Recall: Lateral hypothalamus (LH) stimulation in rats induced more DA/NE in the system. This suggests a role of CA in the mediation of the positive reinforcing effects of etOH because etOH intake is increased during LH stimulation and after lH stimulation.

How does this play into the Neurochemical Theory of Alcoholism?

A

LH stimulation causes an increase in catecholamines.
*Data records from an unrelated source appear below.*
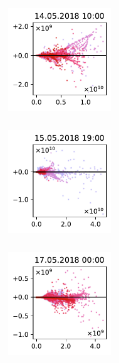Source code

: \begin{figure}[H]
    \centering
    \begin{subfigure}
        \centering
        \includegraphics[width=0.30\textwidth,valign=t]{evaluation/figures/perturbations/perturbation-14.05.2018:10.00-nox-div-1.01.pdf}
    \end{subfigure}
    \begin{subfigure}
        \centering
        \includegraphics[width=0.30\textwidth,valign=t]{evaluation/figures/perturbations/perturbation-15.05.2018:19.00-nox-div-1.01.pdf}
    \end{subfigure}
    \begin{subfigure}
        \centering
        \includegraphics[width=0.30\textwidth,valign=t]{evaluation/figures/perturbations/perturbation-17.05.2018:00.00-nox-div-1.01.pdf}
    \end{subfigure}


\end{figure}
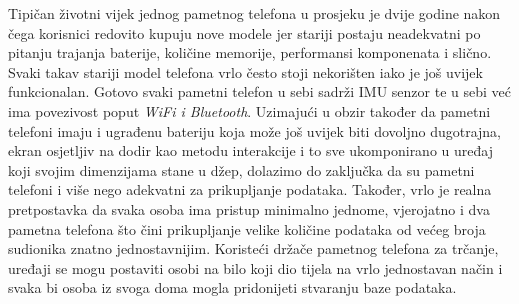 \documentclass[times, utf8, diplomski]{fer}
\begin{document}
Tipičan životni vijek jednog pametnog telefona u prosjeku je dvije godine nakon čega korisnici redovito kupuju nove modele jer stariji postaju neadekvatni
po pitanju trajanja baterije, količine memorije, performansi komponenata i slično. Svaki takav stariji model telefona vrlo često stoji nekorišten iako je još uvijek
funkcionalan. Gotovo svaki pametni telefon u sebi sadrži IMU senzor te u sebi već ima povezivost poput \textit{WiFi i Bluetooth}. Uzimajući u obzir
također da pametni telefoni imaju i ugrađenu bateriju koja može još uvijek biti dovoljno dugotrajna, ekran osjetljiv na dodir kao metodu interakcije i to 
sve ukomponirano u uređaj koji svojim dimenzijama stane u džep, dolazimo do zaključka da su pametni telefoni i više nego adekvatni za prikupljanje podataka.
Također, vrlo je realna pretpostavka da svaka osoba ima pristup minimalno jednome, vjerojatno i dva pametna telefona što čini prikupljanje velike količine
podataka od većeg broja sudionika znatno jednostavnijim. Koristeći držače pametnog telefona za trčanje, uređaji se mogu postaviti osobi na bilo koji
dio tijela na vrlo jednostavan način i svaka bi osoba iz svoga doma mogla pridonijeti stvaranju baze podataka.
\end{document}
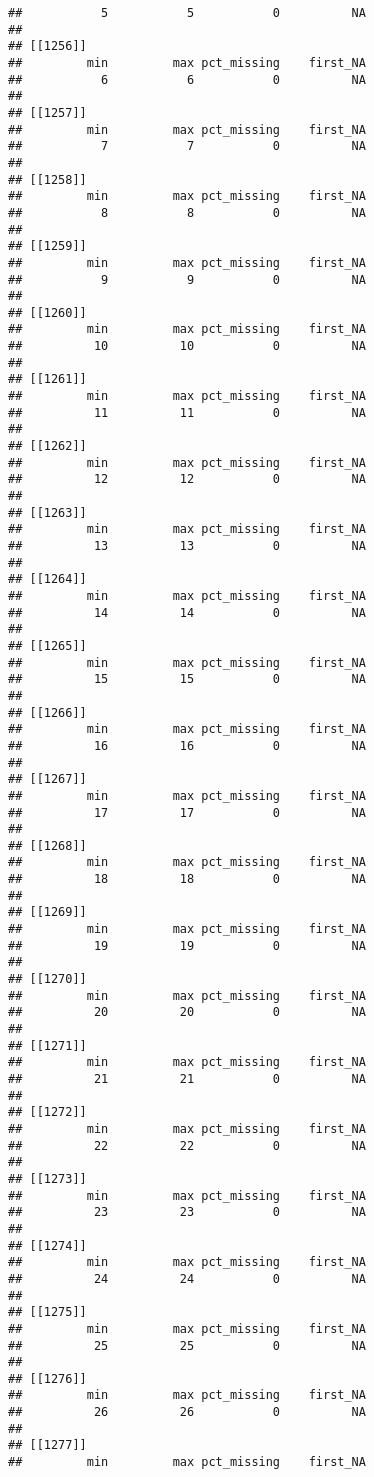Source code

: \documentclass[
]{article}
\begin{document}
\begin{verbatim}
##           5           5           0          NA 
## 
## [[1256]]
##         min         max pct_missing    first_NA 
##           6           6           0          NA 
## 
## [[1257]]
##         min         max pct_missing    first_NA 
##           7           7           0          NA 
## 
## [[1258]]
##         min         max pct_missing    first_NA 
##           8           8           0          NA 
## 
## [[1259]]
##         min         max pct_missing    first_NA 
##           9           9           0          NA 
## 
## [[1260]]
##         min         max pct_missing    first_NA 
##          10          10           0          NA 
## 
## [[1261]]
##         min         max pct_missing    first_NA 
##          11          11           0          NA 
## 
## [[1262]]
##         min         max pct_missing    first_NA 
##          12          12           0          NA 
## 
## [[1263]]
##         min         max pct_missing    first_NA 
##          13          13           0          NA 
## 
## [[1264]]
##         min         max pct_missing    first_NA 
##          14          14           0          NA 
## 
## [[1265]]
##         min         max pct_missing    first_NA 
##          15          15           0          NA 
## 
## [[1266]]
##         min         max pct_missing    first_NA 
##          16          16           0          NA 
## 
## [[1267]]
##         min         max pct_missing    first_NA 
##          17          17           0          NA 
## 
## [[1268]]
##         min         max pct_missing    first_NA 
##          18          18           0          NA 
## 
## [[1269]]
##         min         max pct_missing    first_NA 
##          19          19           0          NA 
## 
## [[1270]]
##         min         max pct_missing    first_NA 
##          20          20           0          NA 
## 
## [[1271]]
##         min         max pct_missing    first_NA 
##          21          21           0          NA 
## 
## [[1272]]
##         min         max pct_missing    first_NA 
##          22          22           0          NA 
## 
## [[1273]]
##         min         max pct_missing    first_NA 
##          23          23           0          NA 
## 
## [[1274]]
##         min         max pct_missing    first_NA 
##          24          24           0          NA 
## 
## [[1275]]
##         min         max pct_missing    first_NA 
##          25          25           0          NA 
## 
## [[1276]]
##         min         max pct_missing    first_NA 
##          26          26           0          NA 
## 
## [[1277]]
##         min         max pct_missing    first_NA 

\end{verbatim}
\end{document}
Increase Da and Ne in system results in increased exploration and consumption of alcohol and therefore the rats have more acetaldehyde in the system. The acetaldehyde and the elevated levels of catecholamines form heightened amounts of TIQs, which are suggested to have reinforcing effects in and of itself as being an opiate mimicker. It can also act as an NT or neuromodulator to interfere with normal transmission.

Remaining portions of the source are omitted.